10 Movies the Youth Must See in IFFK 2011-Part 2

Shonen - Boy (Oshima Nagisa 1969)

In the current film, entitled Boy (Shonen / 少年), the narrative is depicted and narrated through the eyes of an unnamed 10-year old whose father and step-mother have embroiled him in risking his life in order to fraudulently demand money from unwary victims. The tale is based on a true and widely circulated story which hit the Japanese media and created an immediate furor.

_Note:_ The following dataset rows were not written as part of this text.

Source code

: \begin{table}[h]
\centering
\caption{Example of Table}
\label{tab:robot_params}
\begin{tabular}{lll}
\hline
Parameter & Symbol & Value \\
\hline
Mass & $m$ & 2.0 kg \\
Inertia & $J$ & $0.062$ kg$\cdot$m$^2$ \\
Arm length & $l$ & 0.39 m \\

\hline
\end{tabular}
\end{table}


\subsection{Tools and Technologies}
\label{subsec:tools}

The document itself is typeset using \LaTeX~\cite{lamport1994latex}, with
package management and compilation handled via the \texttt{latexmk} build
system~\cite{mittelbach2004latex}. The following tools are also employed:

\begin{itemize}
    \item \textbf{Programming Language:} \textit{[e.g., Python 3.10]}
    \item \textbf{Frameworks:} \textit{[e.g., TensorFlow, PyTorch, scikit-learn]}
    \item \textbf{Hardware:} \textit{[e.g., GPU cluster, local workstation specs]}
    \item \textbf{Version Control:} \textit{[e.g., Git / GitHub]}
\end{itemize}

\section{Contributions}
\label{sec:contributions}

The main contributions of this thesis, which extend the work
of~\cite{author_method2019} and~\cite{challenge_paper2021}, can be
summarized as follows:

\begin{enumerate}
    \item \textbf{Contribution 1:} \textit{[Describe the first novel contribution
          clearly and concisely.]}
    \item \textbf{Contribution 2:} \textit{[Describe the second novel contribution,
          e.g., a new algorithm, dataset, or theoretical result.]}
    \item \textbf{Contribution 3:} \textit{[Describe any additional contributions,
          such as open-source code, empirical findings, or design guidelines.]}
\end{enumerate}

Claiming an inability to hold down a normal job due to injuries incurred in the Sino-Japanese War, a shiftless father forces his young son and second wife to fake being hit by passing cars in order to extort large sums of money from hapless drivers. Though both the boy and the step-mother increasingly have reservations about their participation in the crimes, the violent demand and dominance of the father keeps them in line. With neither love nor sympathy for anyone but himself, he ruthlessly drags his family into a perpetual state of fleeing from the authorities, moving to a different town or region following each extortion.
This, of course, has prohibited the boy from attending school and thereby making friends. Instead of fun and games with children his age, he often finds himself alone, constructing ever greater imaginary worlds through which his young mind slowly processes the dysfunction and abuse his budding conscience perceives. While his role in the fraud increases as he more fearlessly steps in front of moving cars, his soul grows increasingly agitated and estranged. And while he longs to return home to see his true mother and grandmother, he believes, as his father has told him countless times, that they no longer remember him and would be greatly saddened to see his face again. In this tightening vice, between being forced to do the wrong and a profound sense of isolation, the young boy struggles to make sense of the world and his place within it, passing from naivete to escapism to looking death squarely in the face.